Psikoterapi aleti söz olan ruh sağlığında oluşan rahatsızlıkları konuşarak tedavi etme yöntemidir. Söz, konuşma insana özgüdür. İnsan ruhunda sözle derin yaralar açılabileceği gibi ruhu iyileştirmenin yolu yine sözlerden geçer. Ancak psikoterapi rastgele bir konuşma değildir. Belirli kuramsal dayanakları, ulaşması gereken hedefleri ve bilimsel dayanağı olan bu alanda eğitim ve süpervizyon süreçlerinden geçen bir uzman tarafından yürütülen bir süreçtir. Psikoterapinin temel amacı ifade edilmeyeni ifade etme, bilinç düzeyinde olmayanı bilinç düzeyine çıkarma, duygu ve düşünceleri bütünleştirebilmektir. Psikoterapistler algıların yeniden yapılanmasına ve işlevsiz hayat hikayelerinin yeniden düzenlenmesine yardımcı olur. Dil bizi başkalarına ve kendimize bağlayacak şekilde evrimleşmiştir ve psikoterapide konuşarak iyileşmenin en büyük sebebi dilin bu işlevidir.
Hangi teoriye dayanırsa dayansın bütün psikoterapi türleri çekilen acıyı azaltmayı, semptomları en aza indirmeyi ve danışanın hayatındaki stres kaynakları ile baş etme becerisini arttırmayı hedefler. Başarılı bir psikoterapi sürecinde duygularımızı deneyimlemeyi, anlamayı ve düzenlemeyi öğreniriz. Psikoterapi bize kendimizi başkalarını ve dünyayı yeni bir şekilde algılamayı öğretir. Bu öğrenme süreci içerisinde danışan ve terapistin etkileşimi sayesinde “gerçek kendiliğe” yönelik yeni bir hikaye yazılır.
En temel seviyede psikoterapi kişiler arası bir öğrenme ortamıdır.
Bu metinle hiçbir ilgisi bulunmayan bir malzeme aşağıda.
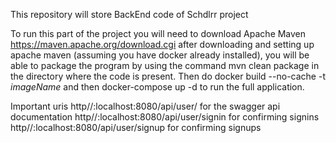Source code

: This repository will store BackEnd code of Schdlrr project

To run this part of the project you will need to download Apache Maven https://maven.apache.org/download.cgi 
after downloading and setting up apache maven (assuming you have docker already installed), you will be able to package the program
by using the command mvn clean package in the directory where the code is present. Then do docker build --no-cache -t *imageName* and then
docker-compose up -d to run the full application.

Important uris
http//:localhost:8080/api/user/ for the swagger api documentation
http//:localhost:8080/api/user/signin for confirming signins
http//:localhost:8080/api/user/signup for confirming signups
Bu ortam pek çok bakımdan bir çocuğun düzgün bir şekilde yetiştirilmesine benzer. Psikoterapiye gelen kişi kaç yaşında olursa olsun onun çocukluğuna bu süreçte temas edilir. Yoğun duygusal yaşantıları olan çocukluk deneyimlerinde kişi takıldıysa terapistle birlikte çocuk o bataklıktan çıkartılır ve kaldığı yerden büyümesine destek olunur. Sağlıklı bir yuvada da bir psikoterapi ortamında da en iyi öğrenme ortamını sağlayan şeyler, kişinin onu anlayabilen biriyle besleyici bir ilişki kurabilmesi, güven ortamının oluşması ve bu güven temeliyle hayatın getirdiği zorluklarla yüzleşmeye ceseratlendirilmesidir. En iyi öğrenme deneyimi ise uyaranın orta seviyede olduğu zamanlarda gerçekleşir. Uyaran çok az olduğunda uyku moduna geçilmesine, çok fazla uyarılma olduğunda ise savaş ya da kaç tepkisine geçilmesine neden olur. Bu ortamlarda öğrenme imkansız hale gelir. Terapi de ideal yetiştirilme ortamında olduğu gibi orta düzeyde stresi tetiklemeyi hedefler. Danışanı savaş ya da kaç tepkisine sokmadan, zorluklarıyla kaldırabileceği şekilde yüzleşmesine imkan vererek süreç ilerler.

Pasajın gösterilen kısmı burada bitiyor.